As if that isn't enough, the impact of all the FX, cash concentration and cash investment activity—including individual fund allocations and exposures—needs to be accurately reflected in front-office trading and investment accounting records, and ready for the next day.

Releasing Value, Increasing Control
Through a new offering known as Institutional Treasury Management, J.P. Morgan seamlessly integrates the individual processes critical to achieving effective liquidity management. This dynamic, end-to-end solution combines our market-leading foreign exchange, liquidity management and agency cash investment capabilities. It helps investment managers release the value of their cash balances, even if held across multiple providers.

We work with clients to set parameters for controlled execution of the cash management process, enabling them to turn over to us many of the associated time-critical operational tasks and risks. Despite relinquishing these day-to-day activities, clients can gain greater visibility and control over the entire process, and can more effectively define and implement their cash strategy.

J.P. Morgan is uniquely qualified to do this heavy lifting. As a provider of middle- and back-office processing for investment managers, we have the information and infrastructure to create a unified cash position as a basis for cash forecasting, centralizing FX execution, cash concentration and cash investment.

However, investment managers do not need to use J.P. Morgan as their investment operations provider to be able to take advantage of this capability.
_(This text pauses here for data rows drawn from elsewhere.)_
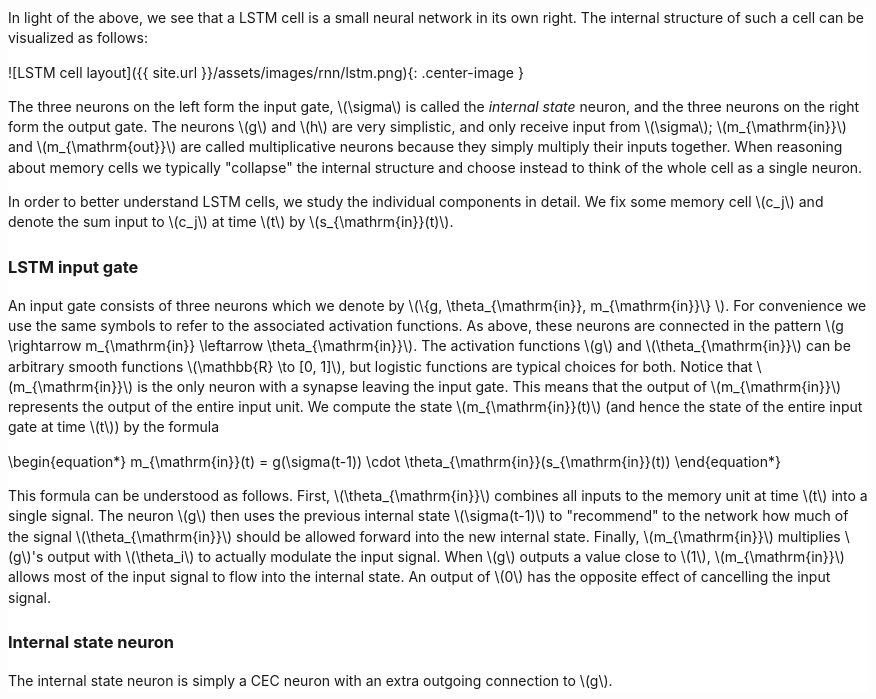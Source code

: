 In light of the above, we see that a LSTM cell is a small neural network in its own right.  The internal structure of such a cell can be 
visualized as follows:

![LSTM cell layout]({{ site.url }}/assets/images/rnn/lstm.png){: .center-image }

The three neurons on the left form the input gate, \\(\sigma\\) is called the *internal state* neuron, and the three neurons on the right 
form the output gate. The neurons \\(g\\) and \\(h\\) are very simplistic, and only receive input from \\(\sigma\\); 
\\(m_{\mathrm{in}}\\) and \\(m_{\mathrm{out}}\\) are called multiplicative neurons because they simply multiply their inputs together. When 
reasoning about memory cells we typically "collapse" the internal structure and choose instead to think of the whole cell as a single neuron. 

In order to better understand LSTM cells, we study the individual components in detail. We fix some memory cell \\(c_j\\) and denote the sum
input to \\(c_j\\) at time \\(t\\) by \\(s_{\mathrm{in}}(t)\\). 

### LSTM input gate

An input gate consists of three neurons which we denote by \\(\\{g, \theta_{\mathrm{in}}, m_{\mathrm{in}}\\} \\). For convenience we use the 
same symbols to refer to the associated activation functions. As above, these neurons are connected in the pattern 
\\(g \rightarrow m_{\mathrm{in}} \leftarrow \theta_{\mathrm{in}}\\). The activation functions \\(g\\) and \\(\theta_{\mathrm{in}}\\) can 
be arbitrary smooth functions \\(\mathbb{R} \to [0, 1]\\), but logistic functions are typical choices for both. Notice that 
\\(m_{\mathrm{in}}\\) is the only neuron with a synapse leaving the input gate. This means that the output of \\(m_{\mathrm{in}}\\) represents 
the output of the entire input unit.  We compute the state \\(m_{\mathrm{in}}(t)\\) (and hence the state of the entire input gate at 
time \\(t\\)) by the formula
<div class="mathjax">\begin{equation*}
  m_{\mathrm{in}}(t) = g(\sigma(t-1)) \cdot \theta_{\mathrm{in}}(s_{\mathrm{in}}(t))
\end{equation*}</div>

This formula can be understood as follows. First, \\(\theta_{\mathrm{in}}\\) combines all inputs to the memory unit at time \\(t\\) into a 
single signal. The neuron \\(g\\) then uses the previous internal state \\(\sigma(t-1)\\) to "recommend" to the network how much of the 
signal \\(\theta_{\mathrm{in}}\\) should be allowed forward into the new internal state. Finally, \\(m_{\mathrm{in}}\\) multiplies \\(g\\)'s 
output with \\(\theta_i\\) to actually modulate the input signal. When \\(g\\) outputs a value close to \\(1\\), \\(m_{\mathrm{in}}\\) allows 
most of the input signal to flow into the internal state. An output of \\(0\\) has the opposite effect of cancelling the input signal. 

### Internal state neuron

The internal state neuron is simply a CEC neuron with an extra outgoing connection to \\(g\\).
The Institutional Treasury Management model can also be driven by J.P. Morgan's custody records, augmented with information provided by the investment manager at the start of the day.

Institutional Treasury Management offers many benefits:

  • Centralized FX execution, which maximizes netting opportunities and minimizes idle balances in nonfunctional currencies.
  • Cash concentrated into major functional currencies to optimize investable balances and minimize single provider concentration risk.
  • Improved risk-adjusted investment returns resulting from better rates applied to consolidated cash balances.
  • Consistent application of tailored investment guidelines by global, expert trading desks, and the ability to implement changes in investment policy quickly, as required.
  • Access to the research capabilities of J.P. Morgan Asset Management for the monitoring of investment counterparty credit quality.
  • Increased transparency through integrated reporting, coupled with investment accounting feeds, to ensure that rates, performance, exposures and accruals can be tracked at all levels—from individual cash account through to total group portfolio.
  • Fully automated processing, helping to reduce execution errors and operating costs.
  • The opportunity to mobilize other cash types—corporate balances, subscription and redemption float, etc.—and to invest them in the same structures with the same level of control.

J.P. Morgan is dedicated to working with clients to design a customized framework to help them improve performance and meet everyday business challenges. From forecasting and FX to cash concentration and investment, Institutional Treasury Management gives investment managers a practical way to deliver the sustainable value of cash, and ensure that liquidity management both supports and enables their strategic business goals.